Copy all entries exactly, and wherever an entry holds a picture, leave that picture out.

□ □ □ □ □

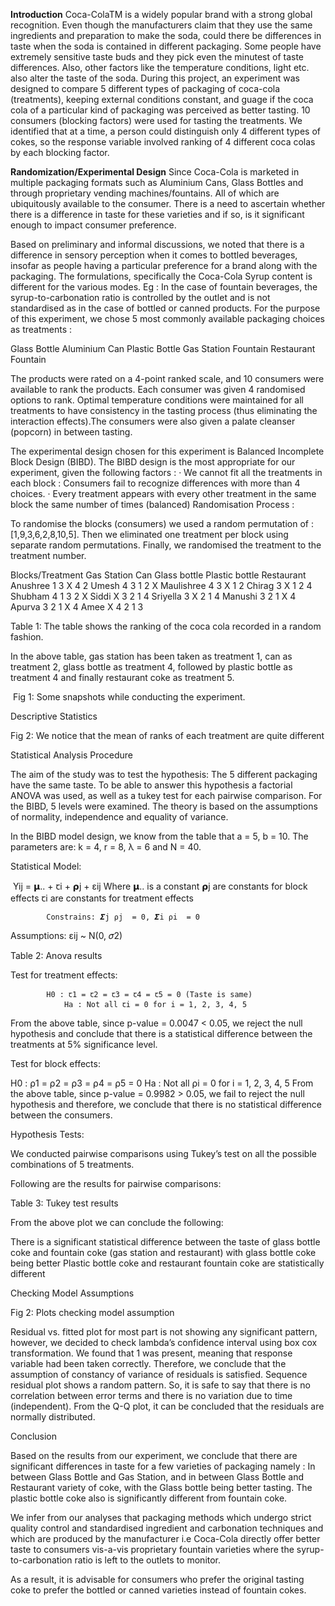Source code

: **Introduction**
Coca-ColaTM is a widely popular brand with a strong global recognition. Even though the manufacturers claim that they use the same ingredients and preparation to make the soda, could there be differences in taste when the soda is contained in different packaging. Some people have extremely sensitive taste buds and they pick even the minutest of taste differences. Also, other factors like the temperature conditions, light etc. also alter the taste of the soda. 
During this project, an experiment was designed to compare 5 different types of packaging of coca-cola (treatments), keeping external conditions constant, and guage if the coca cola of a particular kind of packaging was perceived as better tasting. 10 consumers (blocking factors) were used for tasting the treatments. We identified that at a time, a person could distinguish only 4 different types of cokes, so the response variable involved ranking of 4 different coca colas by each blocking factor.

**Randomization/Experimental Design**
Since Coca-Cola is marketed in multiple packaging formats such as Aluminium Cans, Glass Bottles and through proprietary vending machines/fountains. All of which are ubiquitously available to the consumer. There is a need to ascertain whether there is a difference in  taste for these varieties and if so, is it significant enough to impact consumer preference.

Based on preliminary and informal discussions, we noted that there is a difference in sensory perception when it comes to bottled beverages, insofar as people having a particular preference for a brand along with the packaging.
The formulations, specifically the Coca-Cola Syrup content is different for the various modes. Eg : In the case of fountain beverages, the syrup-to-carbonation ratio is controlled by the outlet and is not standardised as in the case of bottled or canned products.
For the purpose of this experiment, we chose 5 most commonly available packaging choices as treatments :

Glass Bottle
Aluminium Can
Plastic Bottle
Gas Station Fountain
Restaurant Fountain

The products were rated on a 4-point ranked scale, and 10 consumers were available to rank the products.
Each consumer was given 4 randomised options to rank.
Optimal temperature conditions were maintained for all treatments to have consistency in the tasting process (thus eliminating the interaction effects).The consumers were also given a palate cleanser (popcorn) in between tasting.

The experimental design chosen for this experiment is Balanced Incomplete Block Design (BIBD). The BIBD design is the most appropriate for our experiment, given the following factors :
·       We cannot fit all the treatments in each block : Consumers fail to recognize differences with more than 4 choices.
·       Every treatment appears with every other treatment in the same block the same number of times (balanced)
Randomisation Process :

To randomise the blocks (consumers) we used a random permutation of : [1,9,3,6,2,8,10,5].
Then we eliminated one treatment per block using separate random permutations.
Finally, we randomised the treatment to the treatment number.



Blocks/Treatment
Gas Station
Can
Glass bottle
Plastic bottle
Restaurant
Anushree
1
3
 X
4
2
Umesh
4
3
1
2
 X
Maulishree
4
3
X 
1
2
Chirag
3
X 
1
2
4
Shubham
4
1
3
2
X 
Siddi
X 
3
2
1
4
Sriyella
3
X 
2
1
4
Manushi
3
2
1
X 
4
Apurva
3
2
1
 X
4
Amee
 X
4
2
1
3

Table 1: The table shows the ranking of the coca cola recorded in a random fashion.

In the above table, gas station has been taken as treatment 1, can as treatment 2, glass bottle as treatment 4, followed by plastic bottle as treatment 4 and finally restaurant coke as treatment 5.

​​
Fig 1: Some snapshots while conducting the experiment.

Descriptive Statistics


Fig 2: We notice that the mean of ranks of each treatment are quite different

Statistical Analysis Procedure

The aim of the study was to test the hypothesis: The 5 different packaging have the same taste. To be able to answer this hypothesis a factorial ANOVA was used, as well as a tukey test for each pairwise comparison. For the BIBD, 5 levels were examined. The theory is based on the assumptions of normality, independence and equality of variance.

In the BIBD model design, we know from the table that a = 5, b = 10.
The parameters are: k = 4, r = 8, λ = 6 and N = 40.

Statistical Model:

​​	Yij = 𝝻.. + ꞇi + ⍴j + εij
		Where 𝝻.. is a constant
                                	⍴j are constants for block effects
                                	ꞇi are constants for treatment effects
 
        	Constrains: 𝜮j ⍴j  = 0, 𝜮i ⍴i  = 0
Assumptions: εij ~ N(0, 𝜎2)



Table 2: Anova results

Test for treatment effects:

        	H0 : ꞇ1 = ꞇ2 = ꞇ3 = ꞇ4 = ꞇ5 = 0 (Taste is same)
              	Ha : Not all ꞇi = 0 for i = 1, 2, 3, 4, 5

From the above table, since p-value = 0.0047 < 0.05, we reject the null hypothesis and conclude that there is a statistical difference between the treatments at 5% significance level.

​​Test for block effects:

H0 : ⍴1 = ⍴2 = ⍴3 = ⍴4 = ⍴5 = 0
              	Ha : Not all ⍴i = 0 for i = 1, 2, 3, 4, 5
From the above table, since p-value = 0.9982 > 0.05, we fail to reject the null hypothesis and therefore, we conclude that there is no statistical difference between the consumers.

Hypothesis Tests:

We conducted pairwise comparisons using Tukey’s test on all the possible combinations of 5 treatments.

Following are the results for pairwise comparisons:


Table 3: Tukey test results

From the above plot we can conclude the following:

There is a significant statistical difference between the taste of glass bottle coke and fountain coke (gas station and restaurant) with glass bottle coke being better
Plastic bottle coke and restaurant fountain coke are statistically different

Checking Model Assumptions

Fig 2: Plots checking model assumption

Residual vs. fitted plot for most part is not showing any significant pattern, however, we decided to check lambda’s confidence interval using box cox transformation. We found that  1 was present, meaning that response variable had been taken correctly. Therefore, we conclude that the assumption of constancy of variance of residuals is satisfied.
Sequence residual plot shows a random pattern. So, it is safe to say that there is no correlation between error terms and there is no variation due to time (independent).
From the Q-Q plot, it can be concluded that the residuals are normally distributed.

Conclusion

Based on the results from our experiment, we conclude that there are significant differences in taste for a few varieties of packaging namely : In between Glass Bottle and Gas Station, and in between Glass Bottle and Restaurant variety of coke, with the  Glass bottle being better tasting. The plastic bottle coke also is significantly different from fountain coke.

We infer from our analyses that packaging methods which undergo strict quality control and standardised ingredient and carbonation techniques and which are produced by the manufacturer i.e Coca-Cola directly offer better taste to consumers vis-a-vis proprietary fountain varieties where the syrup-to-carbonation ratio is left to the outlets to monitor.

As a result, it is advisable for consumers who prefer the original tasting coke to prefer the bottled or canned varieties instead of fountain cokes.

□ □ □ □ □

● **Answer to this exercise**:
Source code

: **Introduction**
Coca-ColaTM is a widely popular brand with a strong global recognition. Even though the manufacturers claim that they use the same ingredients and preparation to make the soda, could there be differences in taste when the soda is contained in different packaging. Some people have extremely sensitive taste buds and they pick even the minutest of taste differences. Also, other factors like the temperature conditions, light etc. also alter the taste of the soda. 
During this project, an experiment was designed to compare 5 different types of packaging of coca-cola (treatments), keeping external conditions constant, and guage if the coca cola of a particular kind of packaging was perceived as better tasting. 10 consumers (blocking factors) were used for tasting the treatments. We identified that at a time, a person could distinguish only 4 different types of cokes, so the response variable involved ranking of 4 different coca colas by each blocking factor.

**Randomization/Experimental Design**
Since Coca-Cola is marketed in multiple packaging formats such as Aluminium Cans, Glass Bottles and through proprietary vending machines/fountains. All of which are ubiquitously available to the consumer. There is a need to ascertain whether there is a difference in  taste for these varieties and if so, is it significant enough to impact consumer preference.

Based on preliminary and informal discussions, we noted that there is a difference in sensory perception when it comes to bottled beverages, insofar as people having a particular preference for a brand along with the packaging.
The formulations, specifically the Coca-Cola Syrup content is different for the various modes. Eg : In the case of fountain beverages, the syrup-to-carbonation ratio is controlled by the outlet and is not standardised as in the case of bottled or canned products.
For the purpose of this experiment, we chose 5 most commonly available packaging choices as treatments :

Glass Bottle
Aluminium Can
Plastic Bottle
Gas Station Fountain
Restaurant Fountain

The products were rated on a 4-point ranked scale, and 10 consumers were available to rank the products.
Each consumer was given 4 randomised options to rank.
Optimal temperature conditions were maintained for all treatments to have consistency in the tasting process (thus eliminating the interaction effects).The consumers were also given a palate cleanser (popcorn) in between tasting.

The experimental design chosen for this experiment is Balanced Incomplete Block Design (BIBD). The BIBD design is the most appropriate for our experiment, given the following factors :
·       We cannot fit all the treatments in each block : Consumers fail to recognize differences with more than 4 choices.
·       Every treatment appears with every other treatment in the same block the same number of times (balanced)
Randomisation Process :

To randomise the blocks (consumers) we used a random permutation of : [1,9,3,6,2,8,10,5].
Then we eliminated one treatment per block using separate random permutations.
Finally, we randomised the treatment to the treatment number.



Blocks/Treatment
Gas Station
Can
Glass bottle
Plastic bottle
Restaurant
Anushree
1
3
 X
4
2
Umesh
4
3
1
2
 X
Maulishree
4
3
X 
1
2
Chirag
3
X 
1
2
4
Shubham
4
1
3
2
X 
Siddi
X 
3
2
1
4
Sriyella
3
X 
2
1
4
Manushi
3
2
1
X 
4
Apurva
3
2
1
 X
4
Amee
 X
4
2
1
3

Table 1: The table shows the ranking of the coca cola recorded in a random fashion.

In the above table, gas station has been taken as treatment 1, can as treatment 2, glass bottle as treatment 4, followed by plastic bottle as treatment 4 and finally restaurant coke as treatment 5.

​​
Fig 1: Some snapshots while conducting the experiment.

Descriptive Statistics


Fig 2: We notice that the mean of ranks of each treatment are quite different

Statistical Analysis Procedure

The aim of the study was to test the hypothesis: The 5 different packaging have the same taste. To be able to answer this hypothesis a factorial ANOVA was used, as well as a tukey test for each pairwise comparison. For the BIBD, 5 levels were examined. The theory is based on the assumptions of normality, independence and equality of variance.

In the BIBD model design, we know from the table that a = 5, b = 10.
The parameters are: k = 4, r = 8, λ = 6 and N = 40.

Statistical Model:

​​	Yij = 𝝻.. + ꞇi + ⍴j + εij
		Where 𝝻.. is a constant
                                	⍴j are constants for block effects
                                	ꞇi are constants for treatment effects
 
        	Constrains: 𝜮j ⍴j  = 0, 𝜮i ⍴i  = 0
Assumptions: εij ~ N(0, 𝜎2)



Table 2: Anova results

Test for treatment effects:

        	H0 : ꞇ1 = ꞇ2 = ꞇ3 = ꞇ4 = ꞇ5 = 0 (Taste is same)
              	Ha : Not all ꞇi = 0 for i = 1, 2, 3, 4, 5

From the above table, since p-value = 0.0047 < 0.05, we reject the null hypothesis and conclude that there is a statistical difference between the treatments at 5% significance level.

​​Test for block effects:

H0 : ⍴1 = ⍴2 = ⍴3 = ⍴4 = ⍴5 = 0
              	Ha : Not all ⍴i = 0 for i = 1, 2, 3, 4, 5
From the above table, since p-value = 0.9982 > 0.05, we fail to reject the null hypothesis and therefore, we conclude that there is no statistical difference between the consumers.

Hypothesis Tests:

We conducted pairwise comparisons using Tukey’s test on all the possible combinations of 5 treatments.

Following are the results for pairwise comparisons:


Table 3: Tukey test results

From the above plot we can conclude the following:

There is a significant statistical difference between the taste of glass bottle coke and fountain coke (gas station and restaurant) with glass bottle coke being better
Plastic bottle coke and restaurant fountain coke are statistically different

Checking Model Assumptions

Fig 2: Plots checking model assumption

Residual vs. fitted plot for most part is not showing any significant pattern, however, we decided to check lambda’s confidence interval using box cox transformation. We found that  1 was present, meaning that response variable had been taken correctly. Therefore, we conclude that the assumption of constancy of variance of residuals is satisfied.
Sequence residual plot shows a random pattern. So, it is safe to say that there is no correlation between error terms and there is no variation due to time (independent).
From the Q-Q plot, it can be concluded that the residuals are normally distributed.

Conclusion

Based on the results from our experiment, we conclude that there are significant differences in taste for a few varieties of packaging namely : In between Glass Bottle and Gas Station, and in between Glass Bottle and Restaurant variety of coke, with the  Glass bottle being better tasting. The plastic bottle coke also is significantly different from fountain coke.

We infer from our analyses that packaging methods which undergo strict quality control and standardised ingredient and carbonation techniques and which are produced by the manufacturer i.e Coca-Cola directly offer better taste to consumers vis-a-vis proprietary fountain varieties where the syrup-to-carbonation ratio is left to the outlets to monitor.

As a result, it is advisable for consumers who prefer the original tasting coke to prefer the bottled or canned varieties instead of fountain cokes.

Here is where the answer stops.